Lori and Marek Fuchs have never fought in their 16 years of marriage—except over money. In this column, Mr. and Mrs. Fuchs, a real-life married couple with three kids (ages 12, 8 and 5), articulate their very different approaches to personal finance.
This round, she says let’s get yet another pet. He says we’ve busted our budget by falling for the cute and fuzzy one too many times already.
It’s the animal lover versus the cheapskate. Who will win?
Mrs. Fuchs: So, I saw this really cute puppy today and I was thinking that it would make such a fun surprise for the kids. We already have dogs and cats, what’s one more? And I promise to clean up after it. What do you think?
Mr. Fuchs: The way things go around our house, which sometimes feels like a home for wayward animals, it would actually be more of a surprise if we passed on a puppy or kitten. But, really, they are four legged budget busters. We get caught up in the emotion of seeing a cute kitten and the kids begging and we don’t think clearly. Please, lets put an end to the madness.
Mrs. Fuchs: Pets aren’t about money! They are about unconditional love – that and cleaning up poop.
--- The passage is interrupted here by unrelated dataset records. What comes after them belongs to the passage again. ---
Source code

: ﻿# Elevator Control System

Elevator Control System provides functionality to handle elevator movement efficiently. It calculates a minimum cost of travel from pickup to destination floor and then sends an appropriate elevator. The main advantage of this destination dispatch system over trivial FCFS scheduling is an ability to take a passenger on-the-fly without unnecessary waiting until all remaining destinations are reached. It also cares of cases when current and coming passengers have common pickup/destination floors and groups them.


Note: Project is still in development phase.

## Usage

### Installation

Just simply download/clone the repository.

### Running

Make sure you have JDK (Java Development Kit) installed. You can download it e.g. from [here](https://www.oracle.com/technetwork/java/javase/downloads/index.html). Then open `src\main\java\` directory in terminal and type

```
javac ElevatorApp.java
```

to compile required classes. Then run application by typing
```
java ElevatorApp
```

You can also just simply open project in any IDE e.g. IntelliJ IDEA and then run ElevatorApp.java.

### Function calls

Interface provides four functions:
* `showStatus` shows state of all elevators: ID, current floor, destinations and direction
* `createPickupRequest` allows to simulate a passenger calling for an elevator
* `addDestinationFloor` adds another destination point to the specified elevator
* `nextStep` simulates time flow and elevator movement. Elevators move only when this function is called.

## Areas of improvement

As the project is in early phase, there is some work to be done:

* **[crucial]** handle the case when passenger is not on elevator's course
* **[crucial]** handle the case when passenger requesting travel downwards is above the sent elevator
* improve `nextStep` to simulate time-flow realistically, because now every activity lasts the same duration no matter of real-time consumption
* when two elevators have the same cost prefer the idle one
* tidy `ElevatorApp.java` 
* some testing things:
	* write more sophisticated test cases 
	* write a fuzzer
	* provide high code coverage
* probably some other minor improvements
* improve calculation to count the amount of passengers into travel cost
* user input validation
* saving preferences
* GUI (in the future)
Mr. Fuchs: Everything is about the money, especially pets. (Want to learn about some of the nuttiest pet businesses out there? Click here.) In fact, the way people make decisions about getting pets with more of an emphasis on emotion than back-of-the envelope calculations make them a good metaphor for a lot of our spending decisions, said Ashley Parks, a financial adviser from Martin Financial Group in Dallas, who recently had to pay a surprise $300 for her dog’s after-hours emergency vet visit. Look at us, a family who gives into cuteness and is all but handing chunks of college money to Petsmart (Stock Quote: PETM) as a consequence. At one point we were up to four cats. Now we are tipping the scales at two dogs.